## Directions for this task
What do the lines say from the one containing "sudo tee /etc/apt/sources.list.d/mongodb-org-5.0.list" to the end of the records? Restate them word for word, and only those.

## Records for the task

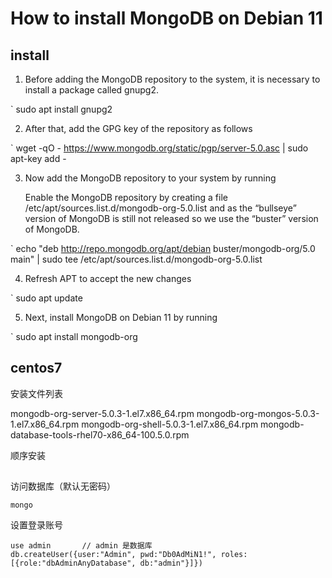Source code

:# How to install MongoDB on Debian 11

## install

1. Before adding the MongoDB repository to the system, it is necessary to
   install a package called gnupg2.

` sudo apt install gnupg2

2. After that, add the GPG key of the repository as follows

` wget -qO - https://www.mongodb.org/static/pgp/server-5.0.asc | sudo apt-key add -

3. Now add the MongoDB repository to your system by running
    
    Enable the MongoDB repository by creating a file
    /etc/apt/sources.list.d/mongodb-org-5.0.list and as the “bullseye” version
    of MongoDB is still not released so we use the “buster” version of MongoDB.

` echo "deb http://repo.mongodb.org/apt/debian buster/mongodb-org/5.0 main" | sudo tee /etc/apt/sources.list.d/mongodb-org-5.0.list

4. Refresh APT to accept the new changes

` sudo apt update

5. Next, install MongoDB on Debian 11 by running

` sudo apt install mongodb-org


## centos7

安装文件列表

mongodb-org-server-5.0.3-1.el7.x86_64.rpm
mongodb-org-mongos-5.0.3-1.el7.x86_64.rpm
mongodb-org-shell-5.0.3-1.el7.x86_64.rpm
mongodb-database-tools-rhel70-x86_64-100.5.0.rpm

顺序安装



## 

访问数据库（默认无密码）

    mongo

设置登录账号

```
use admin       // admin 是数据库
db.createUser({user:"Admin", pwd:"Db0AdMiN1!", roles:[{role:"dbAdminAnyDatabase", db:"admin"}]})
```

## Result below
` echo "deb http://repo.mongodb.org/apt/debian buster/mongodb-org/5.0 main" | sudo tee /etc/apt/sources.list.d/mongodb-org-5.0.list

4. Refresh APT to accept the new changes

` sudo apt update

5. Next, install MongoDB on Debian 11 by running

` sudo apt install mongodb-org


## centos7

安装文件列表

mongodb-org-server-5.0.3-1.el7.x86_64.rpm
mongodb-org-mongos-5.0.3-1.el7.x86_64.rpm
mongodb-org-shell-5.0.3-1.el7.x86_64.rpm
mongodb-database-tools-rhel70-x86_64-100.5.0.rpm

顺序安装



## 

访问数据库（默认无密码）

    mongo

设置登录账号

```
use admin       // admin 是数据库
db.createUser({user:"Admin", pwd:"Db0AdMiN1!", roles:[{role:"dbAdminAnyDatabase", db:"admin"}]})
```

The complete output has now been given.